Between Christmas trees and Christmas spirits, when we sing of a “Partridge in a pear tree”, we owe thanks to the EASTERN REDCEDAR, Juniperus virginiana. Here are 10 fun facts to remind of us to appreciate our Southern Christmas tree:
1. Each year, Athens Clarke County selects an eastern redcedar to be the downtown Christmas tree in front of the courthouse. Local, private property owners offer their tree and the county cuts it and hauls it downtown to be lit during the Parade of Lights.
2. Of the most popular Christmas Tree species, eastern redcedar is one of the few that grows natively in our region. It is certainly the most prolific.
3. Eastern redcedar is NOT actually a cedar. It’s scientific name, Juniperus virginiana, betrays that it is actually a Juniper.

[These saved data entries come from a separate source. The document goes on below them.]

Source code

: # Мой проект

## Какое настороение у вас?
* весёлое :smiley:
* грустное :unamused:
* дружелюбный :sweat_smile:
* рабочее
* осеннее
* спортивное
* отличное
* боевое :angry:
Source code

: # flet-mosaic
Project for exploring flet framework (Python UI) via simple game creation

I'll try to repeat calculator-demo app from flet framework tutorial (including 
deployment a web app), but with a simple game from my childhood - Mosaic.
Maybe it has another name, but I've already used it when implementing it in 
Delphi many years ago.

4. Some English versions of the ”12 days of Christmas” have a juniper tree instead of a pear tree. It has been observed that both may be derived from the from the Old French word perdriz, which means partridge, but sounds like pear tree in English. Joli perdriz means pretty partridge, but might sound like juniper tree in English.
5. Junipers provide good cover and food for partridges. In the US, eastern redcedar provides good nesting and roosting cover for waxwings, bobwhite, quail, ruffed grouse, pheasant and wild turkeys. They also eat the fruits which are high in crude fat and crude fiber, moderate in calcium, and very high in total carbohydrates.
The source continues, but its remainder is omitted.